After some time, their aunt and uncle went to take a break, and it was just Katie, Victoria and one uncle in the room. The iPod shut off, and Katie says it was very quiet. Marty’s breathing slowed, and she noticed on his vitals there was no pulse. The nurse told them he was gone.

Katie and Victoria kissed their father on the forehead, told him they loved him and said goodbye.

“It went from his spirit being in his body, and now it’s in my heart,” Katie said.

Katie and Victoria lost both parents at young age. Although they said some of their friends have lost one parent, they don’t know anyone who has lost both.

“Of course you think of all the things they are going to miss.” Katie said. “Then there’s things I might turn to them for advice for. Just the other day, I was doing something, and I thought to myself, ‘I’ll just call Dad and ask him.’ “It hits you in the gut. You feel like an orphan. You’re thrown back into feeling like a little girl again.”

But the Bauers are faced with some very grown-up situations. Katie, who has a home of her own in Hamilton, can’t afford to pay off all of her parents’ bills, and Victoria is currently between jobs.

They have hired a lawyer, and although both parents had life insurance, the payout will go to their parents’ debts. Because their father didn’t have a will, they are unable to access accounts and have immediate bills that need to be paid.

While their father was in the hospital, Katie confided in her friend Kimberly Hodul, who she works with at Cenlar, a mortgage loan company in Ewing.
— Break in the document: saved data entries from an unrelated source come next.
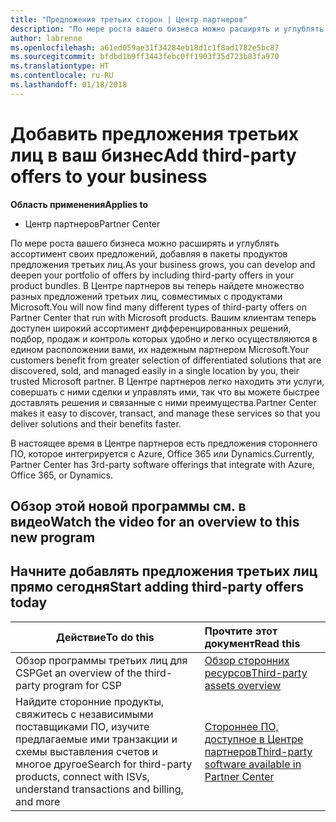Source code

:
 ```yaml
---
title: "Предложения третьих сторон | Центр партнеров"
description: "По мере роста вашего бизнеса можно расширять и углублять ассортимент своих предложений, добавляя в пакеты продуктов предложения третьих лиц."
author: labrenne
ms.openlocfilehash: a61ed059ae31f34284eb18d1c1f8ad1782e5bc87
ms.sourcegitcommit: bfdbd1b9ff3443febc0ff1903f35d723b83fa970
ms.translationtype: HT
ms.contentlocale: ru-RU
ms.lasthandoff: 01/18/2018
---
```

# <a name="add-third-party-offers-to-your-business"></a><span data-ttu-id="c1720-103">Добавить предложения третьих лиц в ваш бизнес</span><span class="sxs-lookup"><span data-stu-id="c1720-103">Add third-party offers to your business</span></span>

**<span data-ttu-id="c1720-104">Область применения</span><span class="sxs-lookup"><span data-stu-id="c1720-104">Applies to</span></span>**

- <span data-ttu-id="c1720-105">Центр партнеров</span><span class="sxs-lookup"><span data-stu-id="c1720-105">Partner Center</span></span>

<span data-ttu-id="c1720-106">По мере роста вашего бизнеса можно расширять и углублять ассортимент своих предложений, добавляя в пакеты продуктов предложения третьих лиц.</span><span class="sxs-lookup"><span data-stu-id="c1720-106">As your business grows, you can develop and deepen your portfolio of offers by including third-party offers in your product bundles.</span></span> <span data-ttu-id="c1720-107">В Центре партнеров вы теперь найдете множество разных предложений третьих лиц, совместимых с продуктами Microsoft.</span><span class="sxs-lookup"><span data-stu-id="c1720-107">You will now find many different types of third-party offers on Partner Center that run with Microsoft products.</span></span> <span data-ttu-id="c1720-108">Вашим клиентам теперь доступен широкий ассортимент дифференцированных решений, подбор, продаж и контроль которых удобно и легко осуществляются в едином расположении вами, их надежным партнером Microsoft.</span><span class="sxs-lookup"><span data-stu-id="c1720-108">Your customers benefit from greater selection of differentiated solutions that are discovered, sold, and managed easily in a single location by you, their trusted Microsoft partner.</span></span> <span data-ttu-id="c1720-109">В Центре партнеров легко находить эти услуги, совершать с ними сделки и управлять ими, так что вы можете быстрее доставлять решения и связанные с ними преимущества.</span><span class="sxs-lookup"><span data-stu-id="c1720-109">Partner Center makes it easy to discover, transact, and manage these services so that you deliver solutions and their benefits faster.</span></span>

<span data-ttu-id="c1720-110">В настоящее время в Центре партнеров есть предложения стороннего ПО, которое интегрируется с Azure, Office 365 или Dynamics.</span><span class="sxs-lookup"><span data-stu-id="c1720-110">Currently, Partner Center has 3rd-party software offerings that integrate with Azure, Office 365, or Dynamics.</span></span>

## <a name="watch-the-video-for-an-overview-to-this-new-program"></a><span data-ttu-id="c1720-111">Обзор этой новой программы см. в видео</span><span class="sxs-lookup"><span data-stu-id="c1720-111">Watch the video for an overview to this new program</span></span>


## <a name="start-adding-third-party-offers-today"></a><span data-ttu-id="c1720-112">Начните добавлять предложения третьих лиц прямо сегодня</span><span class="sxs-lookup"><span data-stu-id="c1720-112">Start adding third-party offers today</span></span>

|**<span data-ttu-id="c1720-113">Действие</span><span class="sxs-lookup"><span data-stu-id="c1720-113">To do this</span></span>**   |**<span data-ttu-id="c1720-114">Прочтите этот документ</span><span class="sxs-lookup"><span data-stu-id="c1720-114">Read this</span></span>**   |
|------------------|:--------------------|
|<span data-ttu-id="c1720-115">Обзор программы третьих лиц для CSP</span><span class="sxs-lookup"><span data-stu-id="c1720-115">Get an overview of the third-party program for CSP</span></span>  |[<span data-ttu-id="c1720-116">Обзор сторонних ресурсов</span><span class="sxs-lookup"><span data-stu-id="c1720-116">Third-party assets overview</span></span>](https://assets.microsoft.com/ThirdPartyOffers-Overview.pptx)|
|<span data-ttu-id="c1720-117">Найдите сторонние продукты, свяжитесь с независимыми поставщиками ПО, изучите предлагаемые ими транзакции и схемы выставления счетов и многое другое</span><span class="sxs-lookup"><span data-stu-id="c1720-117">Search for third-party products, connect with ISVs, understand transactions and billing, and more</span></span>| [<span data-ttu-id="c1720-118">Стороннее ПО, доступное в Центре партнеров</span><span class="sxs-lookup"><span data-stu-id="c1720-118">Third-party software available in Partner Center</span></span>](third-party-help.md) 

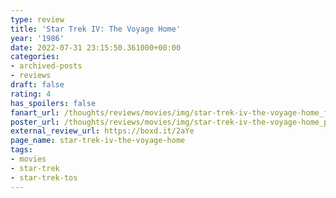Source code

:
 ```yaml
---
type: review
title: 'Star Trek IV: The Voyage Home'
year: '1986'
date: 2022-07-31 23:15:50.361000+00:00
categories:
- archived-posts
- reviews
draft: false
rating: 4
has_spoilers: false
fanart_url: /thoughts/reviews/movies/img/star-trek-iv-the-voyage-home_fanart.png
poster_url: /thoughts/reviews/movies/img/star-trek-iv-the-voyage-home_poster.png
external_review_url: https://boxd.it/2aYe
page_name: star-trek-iv-the-voyage-home
tags:
- movies
- star-trek
- star-trek-tos
---
```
Hodul set up a GoFundMe Page for the Bauer family to help with the medical costs that will now go to paying bills.

Victoria and Katie say they are overwhelmed with the outpouring of support they have received.

“It’s amazing where you get the support you get.” Victoria said. “People you don’t even know that contribute or support. It’s amazing.”

“The love and support we’ve received has just been incredible and I don’t know how we could ever repay that,” Katie said.